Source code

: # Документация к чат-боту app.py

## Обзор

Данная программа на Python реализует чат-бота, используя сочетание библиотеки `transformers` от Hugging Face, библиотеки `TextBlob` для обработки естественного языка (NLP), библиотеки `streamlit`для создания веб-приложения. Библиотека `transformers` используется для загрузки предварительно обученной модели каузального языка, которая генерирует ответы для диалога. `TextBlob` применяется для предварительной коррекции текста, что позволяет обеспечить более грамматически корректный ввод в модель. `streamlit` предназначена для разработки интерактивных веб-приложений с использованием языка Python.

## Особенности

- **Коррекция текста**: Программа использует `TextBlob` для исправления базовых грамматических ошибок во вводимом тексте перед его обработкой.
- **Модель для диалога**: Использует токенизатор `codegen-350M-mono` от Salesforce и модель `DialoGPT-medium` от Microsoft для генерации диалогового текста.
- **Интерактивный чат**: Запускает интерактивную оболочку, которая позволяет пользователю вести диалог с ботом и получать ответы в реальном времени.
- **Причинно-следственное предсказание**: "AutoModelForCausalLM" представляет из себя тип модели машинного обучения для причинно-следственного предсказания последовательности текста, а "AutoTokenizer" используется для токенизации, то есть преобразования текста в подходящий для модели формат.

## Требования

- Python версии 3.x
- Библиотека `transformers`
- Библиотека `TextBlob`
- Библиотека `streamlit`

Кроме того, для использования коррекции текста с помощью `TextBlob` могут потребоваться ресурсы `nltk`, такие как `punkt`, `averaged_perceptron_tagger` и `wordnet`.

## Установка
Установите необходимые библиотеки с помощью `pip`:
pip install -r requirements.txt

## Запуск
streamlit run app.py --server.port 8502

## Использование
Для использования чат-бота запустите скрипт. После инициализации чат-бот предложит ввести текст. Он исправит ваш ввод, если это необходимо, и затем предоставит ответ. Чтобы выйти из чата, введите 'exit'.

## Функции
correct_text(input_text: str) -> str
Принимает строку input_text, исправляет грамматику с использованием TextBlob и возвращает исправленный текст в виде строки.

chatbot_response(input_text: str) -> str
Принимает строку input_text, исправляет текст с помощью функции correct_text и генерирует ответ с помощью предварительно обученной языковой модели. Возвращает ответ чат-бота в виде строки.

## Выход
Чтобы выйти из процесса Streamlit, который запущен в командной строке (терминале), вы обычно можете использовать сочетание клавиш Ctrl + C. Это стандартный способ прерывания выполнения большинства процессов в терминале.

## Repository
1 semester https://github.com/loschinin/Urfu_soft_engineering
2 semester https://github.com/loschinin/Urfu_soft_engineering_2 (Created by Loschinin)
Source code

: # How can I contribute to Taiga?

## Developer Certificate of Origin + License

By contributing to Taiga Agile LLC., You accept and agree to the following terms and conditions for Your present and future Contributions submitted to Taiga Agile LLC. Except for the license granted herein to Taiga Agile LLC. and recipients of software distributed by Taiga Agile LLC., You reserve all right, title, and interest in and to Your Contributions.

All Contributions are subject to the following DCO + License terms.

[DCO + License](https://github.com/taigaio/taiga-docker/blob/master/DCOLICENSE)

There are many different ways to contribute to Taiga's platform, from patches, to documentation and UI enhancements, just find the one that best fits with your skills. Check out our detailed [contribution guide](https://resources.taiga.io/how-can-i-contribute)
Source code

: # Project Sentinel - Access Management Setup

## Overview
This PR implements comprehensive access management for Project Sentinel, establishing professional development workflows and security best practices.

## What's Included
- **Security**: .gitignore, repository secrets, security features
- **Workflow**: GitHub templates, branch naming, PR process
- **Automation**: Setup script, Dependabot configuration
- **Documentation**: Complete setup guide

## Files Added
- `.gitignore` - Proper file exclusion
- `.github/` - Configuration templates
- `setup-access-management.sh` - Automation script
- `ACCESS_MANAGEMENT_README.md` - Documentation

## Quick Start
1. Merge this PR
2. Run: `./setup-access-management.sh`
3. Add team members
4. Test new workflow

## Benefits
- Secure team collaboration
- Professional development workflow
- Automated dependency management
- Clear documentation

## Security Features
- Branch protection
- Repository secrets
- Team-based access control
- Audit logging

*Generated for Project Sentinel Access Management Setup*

▶ [Task item]: Reproduce the entries above in full, verbatim.

▶ [Output for this task]:
Source code

: # Документация к чат-боту app.py

## Обзор

Данная программа на Python реализует чат-бота, используя сочетание библиотеки `transformers` от Hugging Face, библиотеки `TextBlob` для обработки естественного языка (NLP), библиотеки `streamlit`для создания веб-приложения. Библиотека `transformers` используется для загрузки предварительно обученной модели каузального языка, которая генерирует ответы для диалога. `TextBlob` применяется для предварительной коррекции текста, что позволяет обеспечить более грамматически корректный ввод в модель. `streamlit` предназначена для разработки интерактивных веб-приложений с использованием языка Python.

## Особенности

- **Коррекция текста**: Программа использует `TextBlob` для исправления базовых грамматических ошибок во вводимом тексте перед его обработкой.
- **Модель для диалога**: Использует токенизатор `codegen-350M-mono` от Salesforce и модель `DialoGPT-medium` от Microsoft для генерации диалогового текста.
- **Интерактивный чат**: Запускает интерактивную оболочку, которая позволяет пользователю вести диалог с ботом и получать ответы в реальном времени.
- **Причинно-следственное предсказание**: "AutoModelForCausalLM" представляет из себя тип модели машинного обучения для причинно-следственного предсказания последовательности текста, а "AutoTokenizer" используется для токенизации, то есть преобразования текста в подходящий для модели формат.

## Требования

- Python версии 3.x
- Библиотека `transformers`
- Библиотека `TextBlob`
- Библиотека `streamlit`

Кроме того, для использования коррекции текста с помощью `TextBlob` могут потребоваться ресурсы `nltk`, такие как `punkt`, `averaged_perceptron_tagger` и `wordnet`.

## Установка
Установите необходимые библиотеки с помощью `pip`:
pip install -r requirements.txt

## Запуск
streamlit run app.py --server.port 8502

## Использование
Для использования чат-бота запустите скрипт. После инициализации чат-бот предложит ввести текст. Он исправит ваш ввод, если это необходимо, и затем предоставит ответ. Чтобы выйти из чата, введите 'exit'.

## Функции
correct_text(input_text: str) -> str
Принимает строку input_text, исправляет грамматику с использованием TextBlob и возвращает исправленный текст в виде строки.

chatbot_response(input_text: str) -> str
Принимает строку input_text, исправляет текст с помощью функции correct_text и генерирует ответ с помощью предварительно обученной языковой модели. Возвращает ответ чат-бота в виде строки.

## Выход
Чтобы выйти из процесса Streamlit, который запущен в командной строке (терминале), вы обычно можете использовать сочетание клавиш Ctrl + C. Это стандартный способ прерывания выполнения большинства процессов в терминале.

## Repository
1 semester https://github.com/loschinin/Urfu_soft_engineering
2 semester https://github.com/loschinin/Urfu_soft_engineering_2 (Created by Loschinin)
Source code

: # How can I contribute to Taiga?

## Developer Certificate of Origin + License

By contributing to Taiga Agile LLC., You accept and agree to the following terms and conditions for Your present and future Contributions submitted to Taiga Agile LLC. Except for the license granted herein to Taiga Agile LLC. and recipients of software distributed by Taiga Agile LLC., You reserve all right, title, and interest in and to Your Contributions.

All Contributions are subject to the following DCO + License terms.

[DCO + License](https://github.com/taigaio/taiga-docker/blob/master/DCOLICENSE)

There are many different ways to contribute to Taiga's platform, from patches, to documentation and UI enhancements, just find the one that best fits with your skills. Check out our detailed [contribution guide](https://resources.taiga.io/how-can-i-contribute)
Source code

: # Project Sentinel - Access Management Setup

## Overview
This PR implements comprehensive access management for Project Sentinel, establishing professional development workflows and security best practices.

## What's Included
- **Security**: .gitignore, repository secrets, security features
- **Workflow**: GitHub templates, branch naming, PR process
- **Automation**: Setup script, Dependabot configuration
- **Documentation**: Complete setup guide

## Files Added
- `.gitignore` - Proper file exclusion
- `.github/` - Configuration templates
- `setup-access-management.sh` - Automation script
- `ACCESS_MANAGEMENT_README.md` - Documentation

## Quick Start
1. Merge this PR
2. Run: `./setup-access-management.sh`
3. Add team members
4. Test new workflow

## Benefits
- Secure team collaboration
- Professional development workflow
- Automated dependency management
- Clear documentation

## Security Features
- Branch protection
- Repository secrets
- Team-based access control
- Audit logging

*Generated for Project Sentinel Access Management Setup*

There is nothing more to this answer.